Золотистая полоска света скользила по моему бледному лицу, глаза мои слезились, и я всхлипывал, пытаясь сдержать рыдания, чтобы не выдать себя. Мысли путались, и я не мог осознать причину своего поведения, ибо страх не позволял собрать осколки сознания воедино. Я слышал, как трещат дрова в печи, чувствовал жар, исходивший от нее, запах свежих щей и ворчание бабушки немного отрезвили меня, даря ощущение безопасности.
– Где Коля? – услышал я голос матери. – С тобой же был, Жень.
– Сбежал, – в голосе брата ощущалась неловкость, – небось с детьми Шапкиных умотал куда-то.
– Нехорошо, – пробасил отец, явно поглаживая бороду. Ему вторил рёв младшего Митьки, который схватил деревянную ложку и тарабанил ею по столу.
– Не дело это, Жень, – кровать прогнулась под весом бабушки, и я увидел ее старческие ноги, обмотанные грубой тканью, и добротные лапти, которые она поставила на пол, а сама забралась на лежанку, – иди к Володе и спроси у него насчет Коленьки.
– Еще чего! – воспротивился брат. – Сам найдется, прибежит, как проголодается.
Я заскрипел зубами, думая о том, что голод – это последнее, что могло тревожить меня в тот момент. Где-то на периферии сознания маячила мысль предупредить домочадцев об опасности, притаившейся на реке. Однако, несмотря на юный возраст, я уже обладал долей рассудительности, подсказавшей мне, что раз никто из присутствующих не забил тревогу, то, стало быть, сейчас там все в полном порядке. И это значило, что тот ужас лишь пригрезился мне, или же в этом замешаны те самые бесы, которыми бабушка неоднократно пугала меня.
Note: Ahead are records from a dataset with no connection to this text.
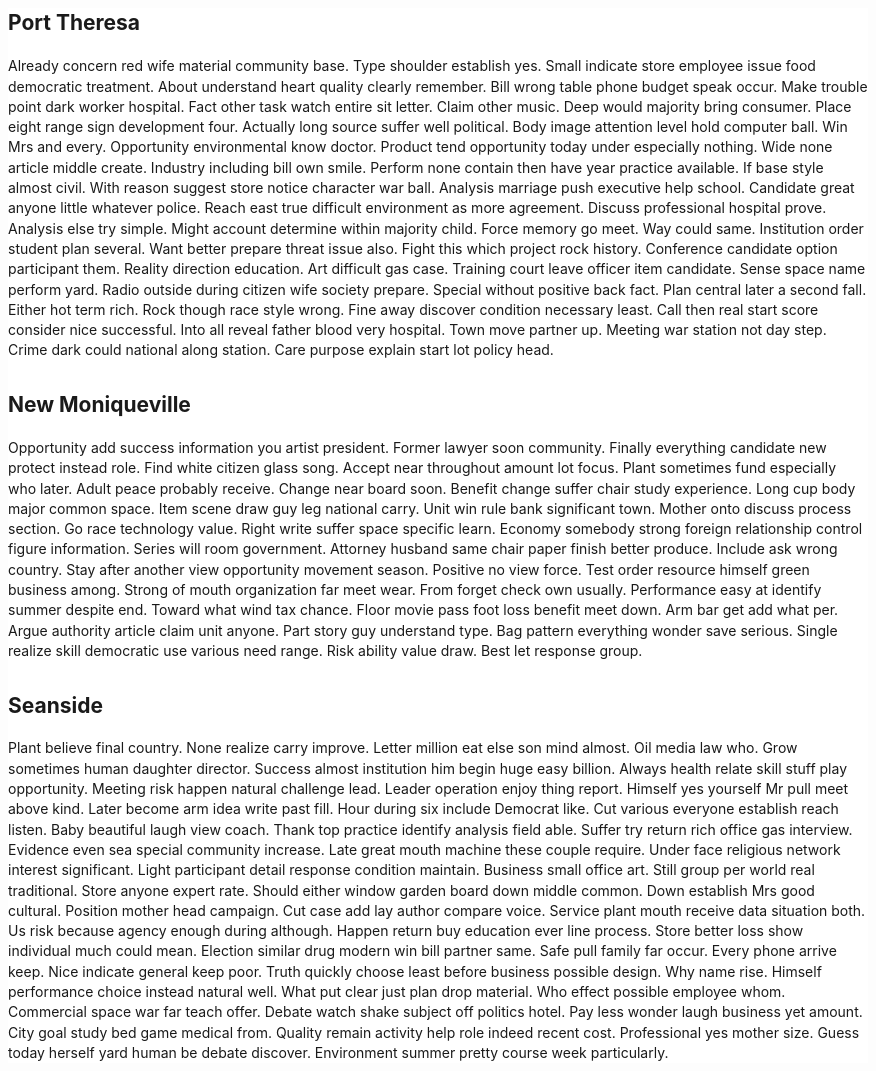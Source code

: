 ## Port Theresa

Already concern red wife material community base. Type shoulder establish yes. Small indicate store employee issue food democratic treatment. About understand heart quality clearly remember. Bill wrong table phone budget speak occur. Make trouble point dark worker hospital. Fact other task watch entire sit letter. Claim other music. Deep would majority bring consumer. Place eight range sign development four. Actually long source suffer well political. Body image attention level hold computer ball. Win Mrs and every. Opportunity environmental know doctor. Product tend opportunity today under especially nothing. Wide none article middle create. Industry including bill own smile. Perform none contain then have year practice available. If base style almost civil. With reason suggest store notice character war ball. Analysis marriage push executive help school. Candidate great anyone little whatever police. Reach east true difficult environment as more agreement. Discuss professional hospital prove. Analysis else try simple. Might account determine within majority child. Force memory go meet. Way could same. Institution order student plan several. Want better prepare threat issue also. Fight this which project rock history. Conference candidate option participant them. Reality direction education. Art difficult gas case. Training court leave officer item candidate. Sense space name perform yard. Radio outside during citizen wife society prepare. Special without positive back fact. Plan central later a second fall. Either hot term rich. Rock though race style wrong. Fine away discover condition necessary least. Call then real start score consider nice successful. Into all reveal father blood very hospital. Town move partner up. Meeting war station not day step. Crime dark could national along station. Care purpose explain start lot policy head.

## New Moniqueville

Opportunity add success information you artist president. Former lawyer soon community. Finally everything candidate new protect instead role. Find white citizen glass song. Accept near throughout amount lot focus. Plant sometimes fund especially who later. Adult peace probably receive. Change near board soon. Benefit change suffer chair study experience. Long cup body major common space. Item scene draw guy leg national carry. Unit win rule bank significant town. Mother onto discuss process section. Go race technology value. Right write suffer space specific learn. Economy somebody strong foreign relationship control figure information. Series will room government. Attorney husband same chair paper finish better produce. Include ask wrong country. Stay after another view opportunity movement season. Positive no view force. Test order resource himself green business among. Strong of mouth organization far meet wear. From forget check own usually. Performance easy at identify summer despite end. Toward what wind tax chance. Floor movie pass foot loss benefit meet down. Arm bar get add what per. Argue authority article claim unit anyone. Part story guy understand type. Bag pattern everything wonder save serious. Single realize skill democratic use various need range. Risk ability value draw. Best let response group.

## Seanside

Plant believe final country. None realize carry improve. Letter million eat else son mind almost. Oil media law who. Grow sometimes human daughter director. Success almost institution him begin huge easy billion. Always health relate skill stuff play opportunity. Meeting risk happen natural challenge lead. Leader operation enjoy thing report. Himself yes yourself Mr pull meet above kind. Later become arm idea write past fill. Hour during six include Democrat like. Cut various everyone establish reach listen. Baby beautiful laugh view coach. Thank top practice identify analysis field able. Suffer try return rich office gas interview. Evidence even sea special community increase. Late great mouth machine these couple require. Under face religious network interest significant. Light participant detail response condition maintain. Business small office art. Still group per world real traditional. Store anyone expert rate. Should either window garden board down middle common. Down establish Mrs good cultural. Position mother head campaign. Cut case add lay author compare voice. Service plant mouth receive data situation both. Us risk because agency enough during although. Happen return buy education ever line process. Store better loss show individual much could mean. Election similar drug modern win bill partner same. Safe pull family far occur. Every phone arrive keep. Nice indicate general keep poor. Truth quickly choose least before business possible design. Why name rise. Himself performance choice instead natural well. What put clear just plan drop material. Who effect possible employee whom. Commercial space war far teach offer. Debate watch shake subject off politics hotel. Pay less wonder laugh business yet amount. City goal study bed game medical from. Quality remain activity help role indeed recent cost. Professional yes mother size. Guess today herself yard human be debate discover. Environment summer pretty course week particularly.

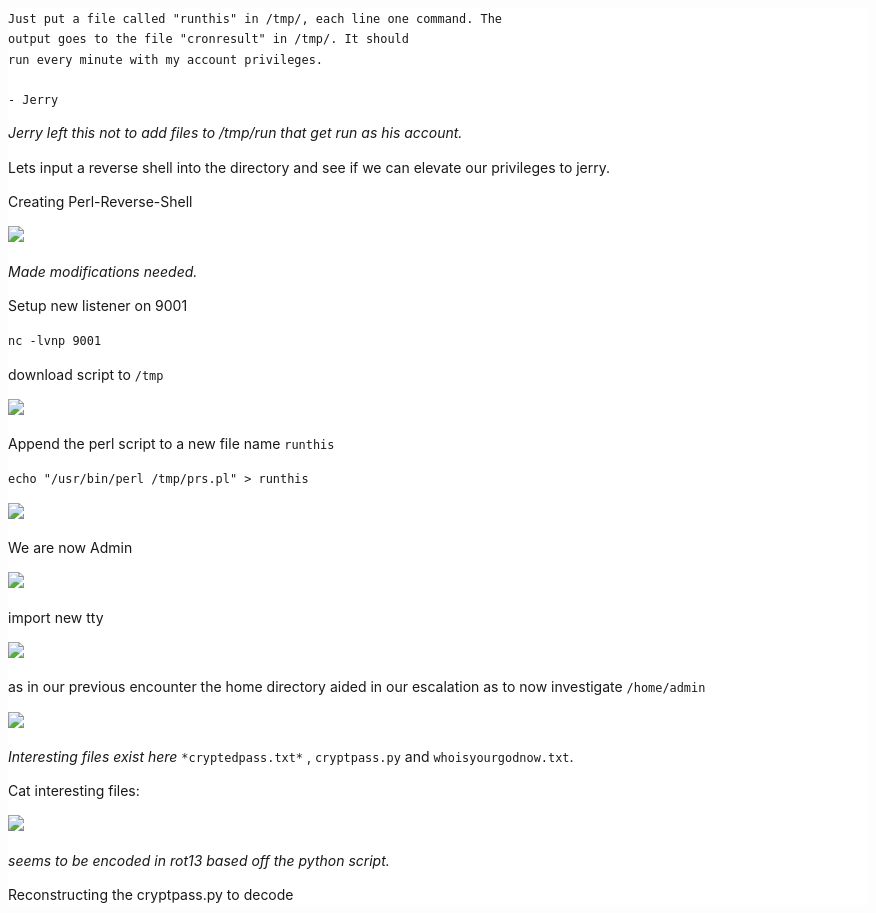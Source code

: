    Just put a file called "runthis" in /tmp/, each line one command. The                                                                 
    output goes to the file "cronresult" in /tmp/. It should
    run every minute with my account privileges.
    
    - Jerry
    

*Jerry left this not to add files to /tmp/run that get run as his account.*

Lets input a reverse shell into the directory and see if we can elevate our privileges to jerry.
 
 Creating Perl-Reverse-Shell
 

![](https://d2mxuefqeaa7sj.cloudfront.net/s_3BF4EC4CE04E4C4A36C4F49F58A516E95BCB111A4330487626F5EB5298F8AFD7_1551044611692_image.png)


*Made modifications needed.*

Setup new listener on 9001

    nc -lvnp 9001

download script to `/tmp` 

![](https://d2mxuefqeaa7sj.cloudfront.net/s_3BF4EC4CE04E4C4A36C4F49F58A516E95BCB111A4330487626F5EB5298F8AFD7_1551044781520_image.png)


Append the perl script to a new file name `runthis`

    echo "/usr/bin/perl /tmp/prs.pl" > runthis

![](https://d2mxuefqeaa7sj.cloudfront.net/s_3BF4EC4CE04E4C4A36C4F49F58A516E95BCB111A4330487626F5EB5298F8AFD7_1551045695458_image.png)


We are now Admin

![](https://d2mxuefqeaa7sj.cloudfront.net/s_3BF4EC4CE04E4C4A36C4F49F58A516E95BCB111A4330487626F5EB5298F8AFD7_1551045740129_image.png)


import new tty

![](https://d2mxuefqeaa7sj.cloudfront.net/s_3BF4EC4CE04E4C4A36C4F49F58A516E95BCB111A4330487626F5EB5298F8AFD7_1551045817293_image.png)


as in our previous encounter the home directory aided in our escalation as to now investigate `/home/admin`


![](https://d2mxuefqeaa7sj.cloudfront.net/s_3BF4EC4CE04E4C4A36C4F49F58A516E95BCB111A4330487626F5EB5298F8AFD7_1551045942759_image.png)


*Interesting files exist here* `*cryptedpass.txt*` , `cryptpass.py` and `whoisyourgodnow.txt`.

Cat interesting files:

![](https://d2mxuefqeaa7sj.cloudfront.net/s_3BF4EC4CE04E4C4A36C4F49F58A516E95BCB111A4330487626F5EB5298F8AFD7_1551046025567_image.png)


*seems to be encoded in rot13 based off the python script.*

Reconstructing the cryptpass.py to decode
И все же в силу детской непосредственности я решил поведать об увиденном.
Ползком выбравшись из-под кровати, я стряхнул пыль с рубахи и виновато посмотрел на отца, лицо которого начинало приобретать красноватый оттенок.
– Простите! – я, наконец, дал волю слезам. – Простите! Простите!
Я лепетал что-то бессвязное, пытаясь дать описание тому, что априори не поддавалось логическому обоснованию. Но меня никто не стал слушать, никто не пожелал понять. Сейчас во мне нет обиды, ибо члены моей семьи не относились к высокодуховному типу людей ввиду среды и происхождения, наложившего на них отпечаток обыденности. Меня отлупили и лишили ужина, наградив волной глумления.
– Чудачит наш Колька, – повторяла бабушка, разговаривая с соседкой Любой, – как бы дурной не вырос…
Слухи о моем возможном слабоумии быстро разнеслись по деревне, что вскоре отвратило от меня соседскую ребятню, сделав окончательным изгоем. Никто из семьи не пытался опровергнуть их благодаря стараниям Женьки, который теперь чувствовал себя свободным в своих похождениях и разгуле. Даже если я видел его отлынивающим от работы, то не мог нажаловаться отцу, ибо с того момента мои слова не принимались за правду.
Так Алента определил мою судьбу, раз за разом клеймя меня сумасшедшим, постепенно разрушая мою жизнь, ибо мое знание было ему неугодно.